Study 6: To determine the optimal cathode material (platinum, copper, graphite) for efficient oxygen production and evaluate its feasibility under extraterrestrial conditions.

The research will use the Hoffman Electrolysis Apparatus as a primary tool to study oxygen and hydrogen production rates, assess their potential for astronaut life support, and explore implications for water mining in lunar environments like Shackleton Crater. The Hoffman apparatus will serve as the platinum electrode control, while interchangeable copper and graphite electrodes will be tested in auxiliary setups for comparison. Additionally, the research will investigate the potential for byproduct integration into plant modules and CO2 capture systems, ensuring that all findings contribute to sustainable space habitat design.
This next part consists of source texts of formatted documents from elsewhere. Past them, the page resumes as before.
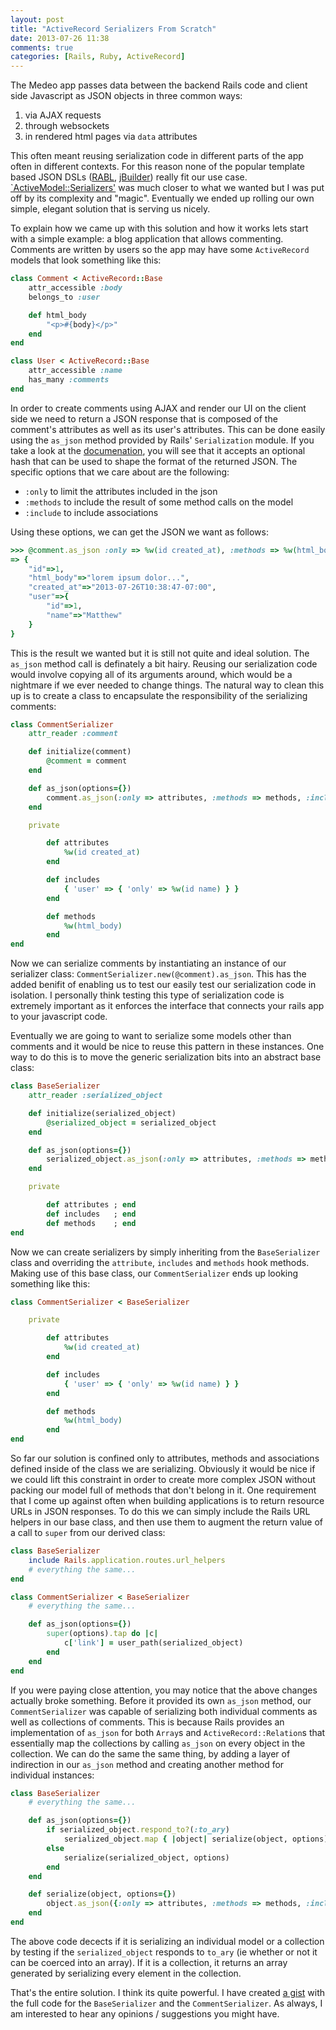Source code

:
 ```yaml
---
layout: post
title: "ActiveRecord Serializers From Scratch"
date: 2013-07-26 11:38
comments: true
categories: [Rails, Ruby, ActiveRecord]
---
```


The Medeo app passes data between the backend Rails code and client side Javascript as JSON objects in three common ways:

1. via AJAX requests
2. through websockets
3. in rendered html pages via `data` attributes

This often meant reusing serialization code in different parts of the app often in different contexts. For this reason none of the popular template based JSON DSLs ([RABL](https://github.com/nesquena/rabl), [jBuilder](https://github.com/rails/jbuilder)) really fit our use case. [`ActiveModel::Serializers'](https://github.com/rails-api/active_model_serializers) was much closer to what we wanted but I was put off by its complexity and "magic". Eventually we ended up rolling our own simple, elegant solution that is serving us nicely.

To explain how we came up with this solution and how it works lets start with a simple example: a blog application that allows commenting. Comments are written by users so the app may have some `ActiveRecord` models that look something like this:

```ruby
class Comment < ActiveRecord::Base
	attr_accessible :body
	belongs_to :user

	def html_body
		"<p>#{body}</p>"
	end
end

class User < ActiveRecord::Base
	attr_accessible :name
	has_many :comments
end
```

In order to create comments using AJAX and render our UI on the client side we need to return a JSON response that is composed of the comment's attributes as well as its user's attributes. This can be done easily using the `as_json` method provided by Rails' `Serialization` module. If you take a look at the [documenation](http://api.rubyonrails.org/classes/ActiveModel/Serializers/JSON.html), you will see that it accepts an optional hash that can be used to shape the format of the returned JSON. The specific options that we care about are the following:

- `:only` to limit the attributes included in the json
- `:methods` to include the result of some method calls on the model
- `:include` to include associations

Using these options, we can get the JSON we want as follows:

```ruby
>>> @comment.as_json :only => %w(id created_at), :methods => %w(html_body), :includes => { 'user' => { 'only' => %w(id name) } }
=> {
	"id"=>1,
	"html_body"=>"lorem ipsum dolor...",
	"created_at"=>"2013-07-26T10:38:47-07:00",
	"user"=>{
		"id"=>1,
		"name"=>"Matthew"
	}
}
```

This is the result we wanted but it is still not quite and ideal solution. The `as_json` method call is definately a bit hairy. Reusing our serialization code would involve copying all of its arguments around, which would be a nightmare if we ever needed to change things. The natural way to clean this up is to create a class to encapsulate the responsibility of the serializing comments:

```ruby
class CommentSerializer
	attr_reader :comment

	def initialize(comment)
		@comment = comment
	end

	def as_json(options={})
		comment.as_json(:only => attributes, :methods => methods, :includes => includes).merge(options)
	end

	private

		def attributes
			%w(id created_at)
		end

		def includes
			{ 'user' => { 'only' => %w(id name) } }
		end

		def methods
			%w(html_body)
		end
end
```

Now we can serialize comments by instantiating an instance of our serializer class: `CommentSerializer.new(@comment).as_json`. This has the added benifit of enabling us to test our easily test our serialization code in isolation. I personally think testing this type of serialization code is extremely important as it enforces the interface that connects your rails app to your javascript code.

Eventually we are going to want to serialize some models other than comments and it would be nice to reuse this pattern in these instances. One way to do this is to move the generic serialization bits into an abstract base class:

```ruby
class BaseSerializer
	attr_reader :serialized_object

	def initialize(serialized_object)
		@serialized_object = serialized_object
	end

	def as_json(options={})
		serialized_object.as_json(:only => attributes, :methods => methods, :includes => includes).merge(options)
	end

	private

		def attributes ; end
		def includes   ; end
		def methods    ; end
end
```

Now we can create serializers by simply inheriting from the `BaseSerializer` class and overriding the `attribute`, `includes` and `methods` hook methods. Making use of this base class, our `CommentSerializer` ends up looking something like this:

```ruby
class CommentSerializer < BaseSerializer

	private

		def attributes
			%w(id created_at)
		end

		def includes
			{ 'user' => { 'only' => %w(id name) } }
		end

		def methods
			%w(html_body)
		end
end
```

So far our solution is confined only to attributes, methods and associations defined inside of the class we are serializing. Obviously it would be nice if we could lift this constraint in order to create more complex JSON without packing our model full of methods that don't belong in it. One requirement that I come up against often when building applications is to return resource URLs in JSON responses. To do this we can simply include the Rails URL helpers in our base class, and then use them to augment the return value of a call to `super` from our derived class:

```ruby
class BaseSerializer
	include Rails.application.routes.url_helpers
	# everything the same...
end

class CommentSerializer < BaseSerializer
	# everything the same...

	def as_json(options={})
		super(options).tap do |c|
			c['link'] = user_path(serialized_object)
		end
	end
end
```

If you were paying close attention, you may notice that the above changes actually broke something. Before it provided its own `as_json` method, our `CommentSerializer` was capable of serializing both individual comments as well as collections of comments. This is because Rails provides an implementation of `as_json` for both `Array`s and `ActiveRecord::Relation`s that essentially map the collections by calling `as_json` on every object in the collection. We can do the same the same thing, by adding a layer of indirection in our `as_json` method and creating another method for individual instances:


```ruby
class BaseSerializer
	# everything the same...

	def as_json(options={})
		if serialized_object.respond_to?(:to_ary)
			serialized_object.map { |object| serialize(object, options) }
		else
			serialize(serialized_object, options)
		end
	end

	def serialize(object, options={})
		object.as_json({:only => attributes, :methods => methods, :includes => includes}.merge(options))
	end
end
```

The above code decects if it is serializing an individual model or a collection by testing if the `serialized_object` responds to `to_ary` (ie whether or not it can be coerced into an array). If it is a collection, it returns an array generated by serializing every element in the collection.

That's the entire solution. I think its quite powerful. I have created [a gist](https://gist.github.com/matthewrobertson/6129035) with the full code for the `BaseSerializer` and the `CommentSerializer`. As always, I am interested to hear any opinions / suggestions you might have.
Real-time data logging will track energy input, gas volumes, and water consumption.
Study 7: This study specifically focuses on gathering qualitative data on the challenges, benefits, and any perceived effects of a plant-based diet as experienced by mission participants.

Participants will complete a pre-mission survey to establish baseline dietary habits, perceptions, and expectations regarding the plant-based diet and will log daily dietary intake for one week prior to the mission. During the mission, participants will maintain a daily food log and complete a mid-mission survey to assess adaptation and any observed effects on health and well-being. A post-mission survey and debrief interview will be used to capture the crew’s overall experience, perceived effects on health and well-being, and overall impressions of a plant-based diet.